◆ Work required
Hand back all records exactly, pictures omitted.

◆ The records

##########

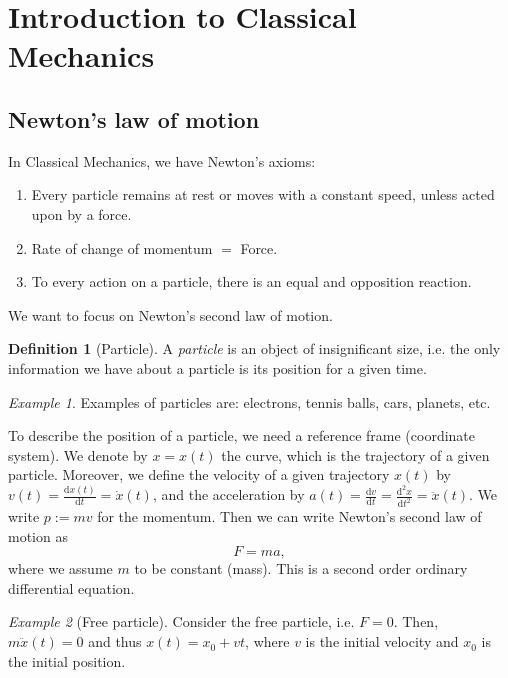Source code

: \documentclass[12pt]{amsart}
\numberwithin{equation}{section}
\theoremstyle{plain}
\theoremstyle{definition}
\newtheorem{defn}{Definition}[subsection]
\theoremstyle{remark}
\newtheorem{ex}{Example}[subsection]
\newcommand{\dd}{{\mathrm{d}}}
\begin{document}



\section{Introduction to Classical Mechanics}
\subsection{Newton's law of motion} In Classical Mechanics, we have Newton's axioms:
\begin{enumerate}
\item{Every particle remains at rest or moves with a constant speed, unless acted upon by a force.}
\item{Rate of change of momentum $=$ Force.}
\item{To every action on a particle, there is an equal and opposition reaction.}
\end{enumerate}

We want to focus on Newton's second law of motion. 
\begin{defn}[Particle]
A \emph{particle} is an object of insignificant size, i.e. the only information we have about a particle is its position for a given time.
\end{defn}
\begin{ex}
Examples of particles are: electrons, tennis balls, cars, planets, etc.
\end{ex}

To describe the position of a particle, we need a reference frame (coordinate system). We denote by $x=x(t)$ the curve, which is the trajectory of a given particle. Moreover, we define the velocity of a given trajectory $x(t)$ by $v(t)=\frac{\dd x(t)}{\dd t}=\dot{x}(t)$, and the acceleration by $a(t)=\frac{\dd v}{\dd t}=\frac{\dd^2x}{\dd t^2}=\ddot{x}(t)$. We write $p:=mv$ for the momentum. Then we can write Newton's second law of motion as 
\begin{equation}
\label{second_law}
F=ma,
\end{equation}
where we assume $m$ to be constant (mass). This is a second order ordinary differential equation. 

\begin{ex}[Free particle]
Consider the free particle, i.e. $F=0$. Then, $m\ddot{x}(t)=0$ and thus $x(t)=x_0+v t$, where $v$ is the initial velocity and $x_0$ is the initial position.
\end{ex}
\end{document}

##########

◆ Output for this exercise
Source code

: \documentclass[12pt]{amsart}
\numberwithin{equation}{section}
\theoremstyle{plain}
\theoremstyle{definition}
\newtheorem{defn}{Definition}[subsection]
\theoremstyle{remark}
\newtheorem{ex}{Example}[subsection]
\newcommand{\dd}{{\mathrm{d}}}
\begin{document}



\section{Introduction to Classical Mechanics}
\subsection{Newton's law of motion} In Classical Mechanics, we have Newton's axioms:
\begin{enumerate}
\item{Every particle remains at rest or moves with a constant speed, unless acted upon by a force.}
\item{Rate of change of momentum $=$ Force.}
\item{To every action on a particle, there is an equal and opposition reaction.}
\end{enumerate}

We want to focus on Newton's second law of motion. 
\begin{defn}[Particle]
A \emph{particle} is an object of insignificant size, i.e. the only information we have about a particle is its position for a given time.
\end{defn}
\begin{ex}
Examples of particles are: electrons, tennis balls, cars, planets, etc.
\end{ex}

To describe the position of a particle, we need a reference frame (coordinate system). We denote by $x=x(t)$ the curve, which is the trajectory of a given particle. Moreover, we define the velocity of a given trajectory $x(t)$ by $v(t)=\frac{\dd x(t)}{\dd t}=\dot{x}(t)$, and the acceleration by $a(t)=\frac{\dd v}{\dd t}=\frac{\dd^2x}{\dd t^2}=\ddot{x}(t)$. We write $p:=mv$ for the momentum. Then we can write Newton's second law of motion as 
\begin{equation}
\label{second_law}
F=ma,
\end{equation}
where we assume $m$ to be constant (mass). This is a second order ordinary differential equation. 

\begin{ex}[Free particle]
Consider the free particle, i.e. $F=0$. Then, $m\ddot{x}(t)=0$ and thus $x(t)=x_0+v t$, where $v$ is the initial velocity and $x_0$ is the initial position.
\end{ex}
\end{document}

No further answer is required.